For more in-depth information about testing, please read MMWR Recommendations and Reports.


Spotted fevers can be difficult to diagnose due to the non-specific signs and symptoms in early stages of illness. Signs and symptoms can vary from patient to patient and can resemble other more common diseases. Nonetheless, early consideration of rickettsial disease in the differential diagnosis and empiric treatment is crucial to prevent severe illness. Many diagnostic tests for spotted fevers, especially tests based on the detection of antibodies, will frequently appear negative in the first 7-10 days of illness and cannot be relied upon for initiation of antibiotic therapy.

Patient History

Information such as recent tick bites, exposure to tick habitats, contact with dogs, similar illnesses in family members or pets, or history of recent travel to areas of high incidence can be helpful in making the diagnosis.

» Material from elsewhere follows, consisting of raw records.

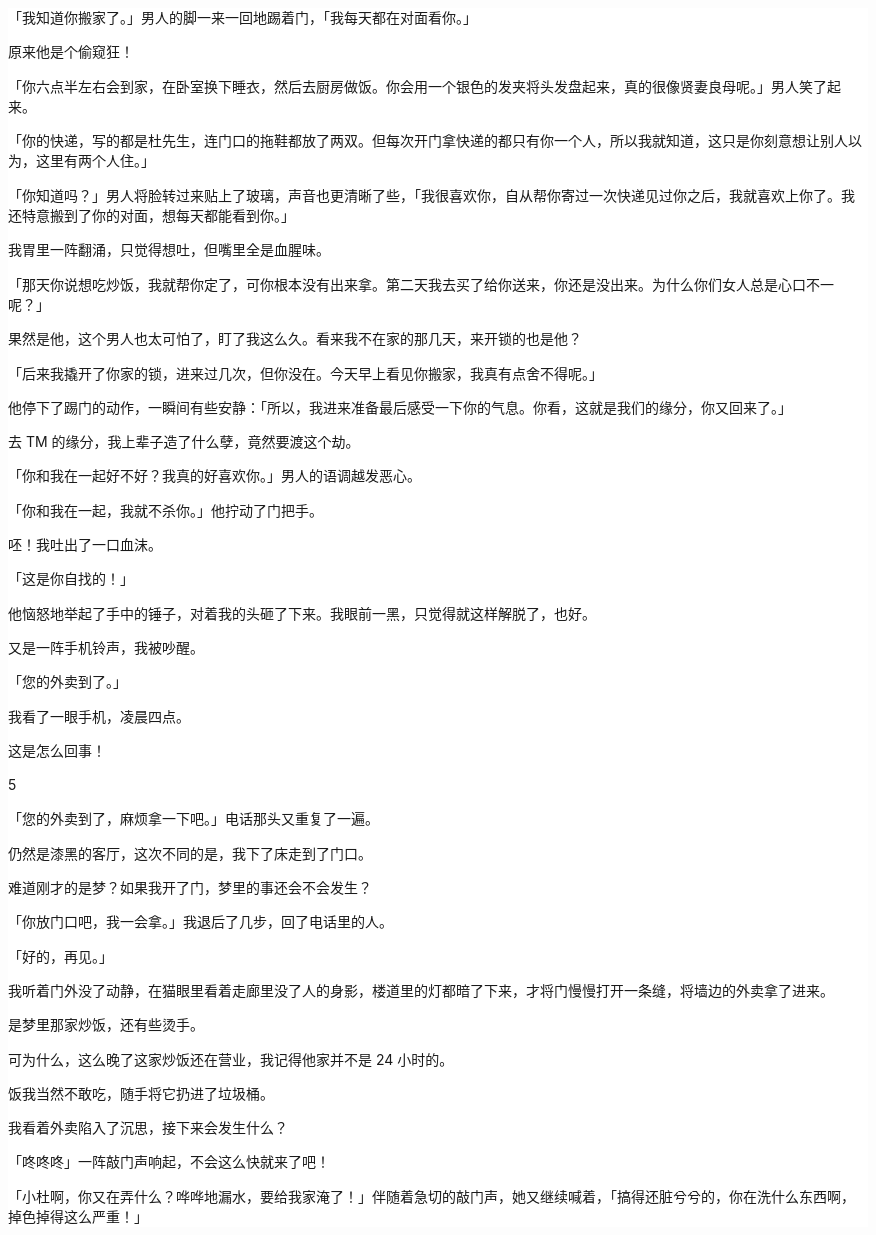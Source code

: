 「我知道你搬家了。」男人的脚一来一回地踢着门，「我每天都在对面看你。」

原来他是个偷窥狂！

「你六点半左右会到家，在卧室换下睡衣，然后去厨房做饭。你会用一个银色的发夹将头发盘起来，真的很像贤妻良母呢。」男人笑了起来。

「你的快递，写的都是杜先生，连门口的拖鞋都放了两双。但每次开门拿快递的都只有你一个人，所以我就知道，这只是你刻意想让别人以为，这里有两个人住。」

「你知道吗？」男人将脸转过来贴上了玻璃，声音也更清晰了些，「我很喜欢你，自从帮你寄过一次快递见过你之后，我就喜欢上你了。我还特意搬到了你的对面，想每天都能看到你。」

我胃里一阵翻涌，只觉得想吐，但嘴里全是血腥味。

「那天你说想吃炒饭，我就帮你定了，可你根本没有出来拿。第二天我去买了给你送来，你还是没出来。为什么你们女人总是心口不一呢？」

果然是他，这个男人也太可怕了，盯了我这么久。看来我不在家的那几天，来开锁的也是他？

「后来我撬开了你家的锁，进来过几次，但你没在。今天早上看见你搬家，我真有点舍不得呢。」

他停下了踢门的动作，一瞬间有些安静：「所以，我进来准备最后感受一下你的气息。你看，这就是我们的缘分，你又回来了。」

去 TM 的缘分，我上辈子造了什么孽，竟然要渡这个劫。

「你和我在一起好不好？我真的好喜欢你。」男人的语调越发恶心。

「你和我在一起，我就不杀你。」他拧动了门把手。

呸！我吐出了一口血沫。

「这是你自找的！」

他恼怒地举起了手中的锤子，对着我的头砸了下来。我眼前一黑，只觉得就这样解脱了，也好。

又是一阵手机铃声，我被吵醒。

「您的外卖到了。」

我看了一眼手机，凌晨四点。

这是怎么回事！

5

「您的外卖到了，麻烦拿一下吧。」电话那头又重复了一遍。

仍然是漆黑的客厅，这次不同的是，我下了床走到了门口。

难道刚才的是梦？如果我开了门，梦里的事还会不会发生？

「你放门口吧，我一会拿。」我退后了几步，回了电话里的人。

「好的，再见。」

我听着门外没了动静，在猫眼里看着走廊里没了人的身影，楼道里的灯都暗了下来，才将门慢慢打开一条缝，将墙边的外卖拿了进来。

是梦里那家炒饭，还有些烫手。

可为什么，这么晚了这家炒饭还在营业，我记得他家并不是 24 小时的。

饭我当然不敢吃，随手将它扔进了垃圾桶。

我看着外卖陷入了沉思，接下来会发生什么？

「咚咚咚」一阵敲门声响起，不会这么快就来了吧！

「小杜啊，你又在弄什么？哗哗地漏水，要给我家淹了！」伴随着急切的敲门声，她又继续喊着，「搞得还脏兮兮的，你在洗什么东西啊，掉色掉得这么严重！」
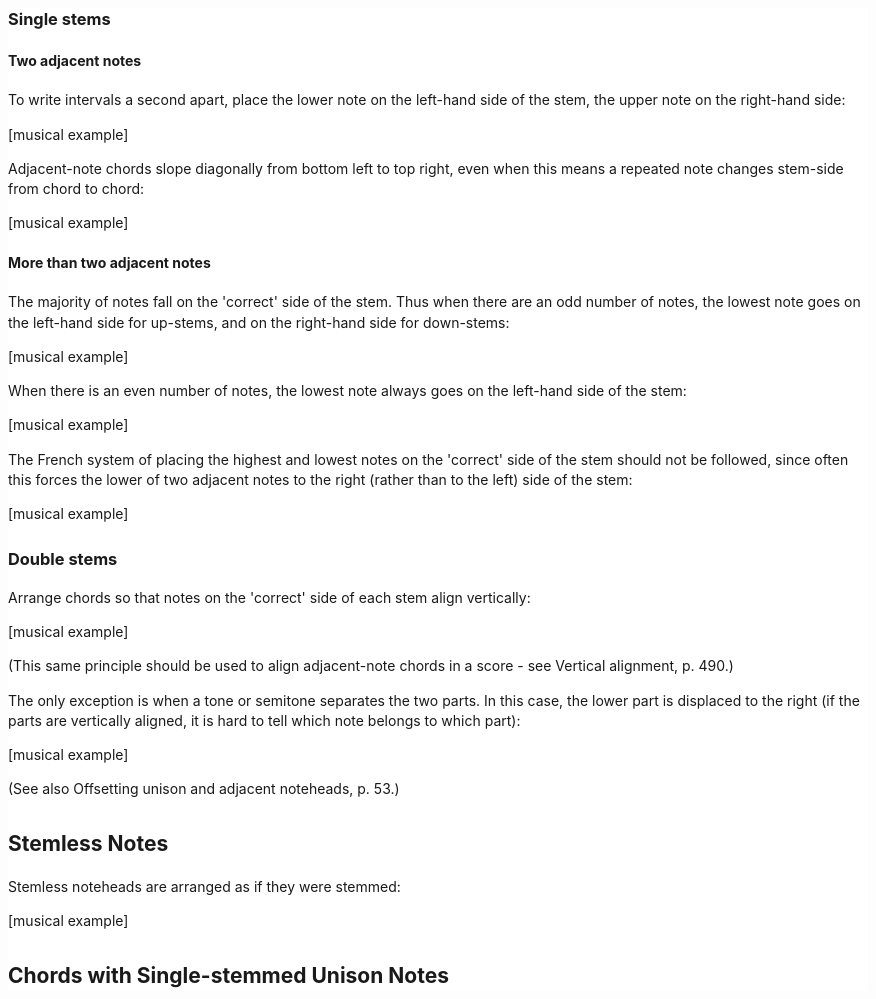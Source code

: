 ### Single stems

#### Two adjacent notes

To write intervals a second apart, place the lower note on the left-hand side of the stem, the upper note on the right-hand side:

[musical example]

Adjacent-note chords slope diagonally from bottom left to top right, even when this means a repeated note changes stem-side from chord to chord:

[musical example]

#### More than two adjacent notes

The majority of notes fall on the 'correct' side of the stem. Thus when there are an odd number of notes, the lowest note goes on the left-hand side for up-stems, and on the right-hand side for down-stems:

[musical example]

When there is an even number of notes, the lowest note always goes on the left-hand side of the stem:

[musical example]

The French system of placing the highest and lowest notes on the 'correct' side of the stem should not be followed, since often this forces the lower of two adjacent notes to the right (rather than to the left) side of the stem:

[musical example]

### Double stems

Arrange chords so that notes on the 'correct' side of each stem align vertically:

[musical example]

(This same principle should be used to align adjacent-note chords in a score - see Vertical alignment, p. 490.)

The only exception is when a tone or semitone separates the two parts. In this case, the lower part is displaced to the right (if the parts are vertically aligned, it is hard to tell which note belongs to which part):

[musical example]

(See also Offsetting unison and adjacent noteheads, p. 53.)

## Stemless Notes

Stemless noteheads are arranged as if they were stemmed:

[musical example]

## Chords with Single-stemmed Unison Notes
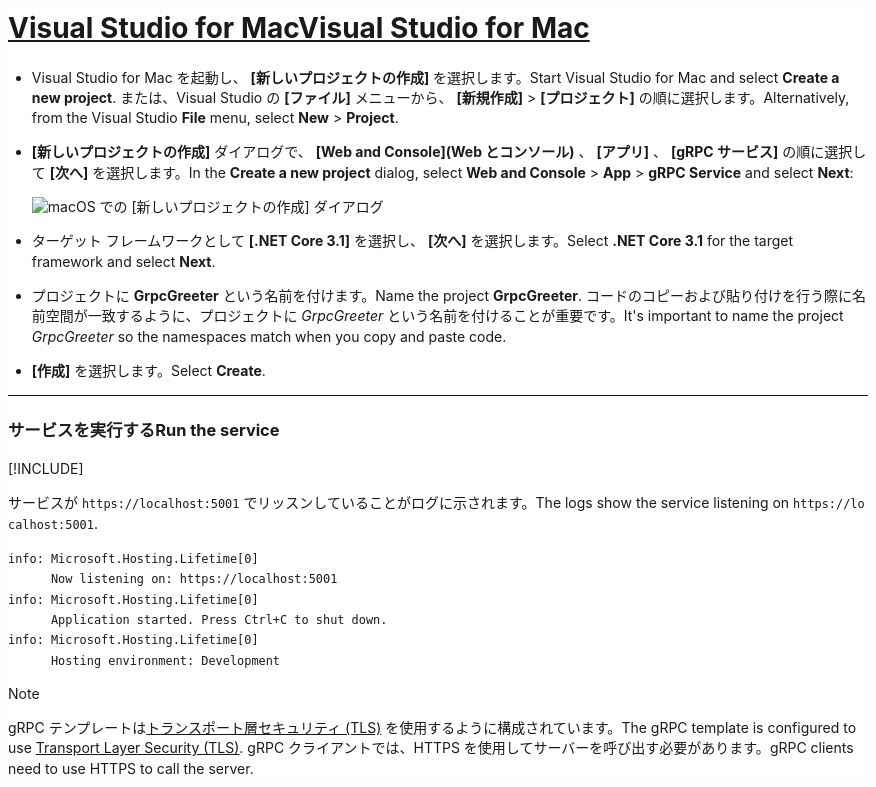 # <a name="visual-studio-for-mac"></a>[<span data-ttu-id="3f8da-138">Visual Studio for Mac</span><span class="sxs-lookup"><span data-stu-id="3f8da-138">Visual Studio for Mac</span></span>](#tab/visual-studio-mac)

* <span data-ttu-id="3f8da-139">Visual Studio for Mac を起動し、 **[新しいプロジェクトの作成]** を選択します。</span><span class="sxs-lookup"><span data-stu-id="3f8da-139">Start Visual Studio for Mac and select **Create a new project**.</span></span> <span data-ttu-id="3f8da-140">または、Visual Studio の **[ファイル]** メニューから、 **[新規作成]**  >  **[プロジェクト]** の順に選択します。</span><span class="sxs-lookup"><span data-stu-id="3f8da-140">Alternatively, from the Visual Studio **File** menu, select **New** > **Project**.</span></span>
* <span data-ttu-id="3f8da-141">**[新しいプロジェクトの作成]** ダイアログで、 **[Web and Console]\(Web とコンソール\)** 、 **[アプリ]** 、 **[gRPC サービス]** の順に選択して **[次へ]** を選択します。</span><span class="sxs-lookup"><span data-stu-id="3f8da-141">In the **Create a new project** dialog, select **Web and Console** > **App** > **gRPC Service** and select **Next**:</span></span>

  ![macOS での [新しいプロジェクトの作成] ダイアログ](~/tutorials/grpc/grpc-start/static/cnp-mac.png)

* <span data-ttu-id="3f8da-143">ターゲット フレームワークとして **[.NET Core 3.1]** を選択し、 **[次へ]** を選択します。</span><span class="sxs-lookup"><span data-stu-id="3f8da-143">Select **.NET Core 3.1** for the target framework and select **Next**.</span></span>
* <span data-ttu-id="3f8da-144">プロジェクトに **GrpcGreeter** という名前を付けます。</span><span class="sxs-lookup"><span data-stu-id="3f8da-144">Name the project **GrpcGreeter**.</span></span> <span data-ttu-id="3f8da-145">コードのコピーおよび貼り付けを行う際に名前空間が一致するように、プロジェクトに *GrpcGreeter* という名前を付けることが重要です。</span><span class="sxs-lookup"><span data-stu-id="3f8da-145">It's important to name the project *GrpcGreeter* so the namespaces match when you copy and paste code.</span></span>
* <span data-ttu-id="3f8da-146">**[作成]** を選択します。</span><span class="sxs-lookup"><span data-stu-id="3f8da-146">Select **Create**.</span></span>
---

### <a name="run-the-service"></a><span data-ttu-id="3f8da-147">サービスを実行する</span><span class="sxs-lookup"><span data-stu-id="3f8da-147">Run the service</span></span>

  [!INCLUDE[](~/includes/run-the-app.md)]

<span data-ttu-id="3f8da-148">サービスが `https://localhost:5001` でリッスンしていることがログに示されます。</span><span class="sxs-lookup"><span data-stu-id="3f8da-148">The logs show the service listening on `https://localhost:5001`.</span></span>

```console
info: Microsoft.Hosting.Lifetime[0]
      Now listening on: https://localhost:5001
info: Microsoft.Hosting.Lifetime[0]
      Application started. Press Ctrl+C to shut down.
info: Microsoft.Hosting.Lifetime[0]
      Hosting environment: Development
```

> [!NOTE]
> <span data-ttu-id="3f8da-149">gRPC テンプレートは[トランスポート層セキュリティ (TLS)](https://tools.ietf.org/html/rfc5246) を使用するように構成されています。</span><span class="sxs-lookup"><span data-stu-id="3f8da-149">The gRPC template is configured to use [Transport Layer Security (TLS)](https://tools.ietf.org/html/rfc5246).</span></span> <span data-ttu-id="3f8da-150">gRPC クライアントでは、HTTPS を使用してサーバーを呼び出す必要があります。</span><span class="sxs-lookup"><span data-stu-id="3f8da-150">gRPC clients need to use HTTPS to call the server.</span></span>
>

Many people with rickettsial disease do not remember being bitten by a tick.

Other Clinical Evidence

Clinical indicators such as thrombocytopenia (low platelet count), hyponatremia (low serum sodium), or mild to moderately elevated levels of hepatic transaminases can be helpful predictors of spotted fever infection but may not be present in all patients, particularly those in early stages of illness. After a diagnosis is made on clinical suspicion and treatment has begun, specialized laboratory testing should be used to confirm the diagnosis.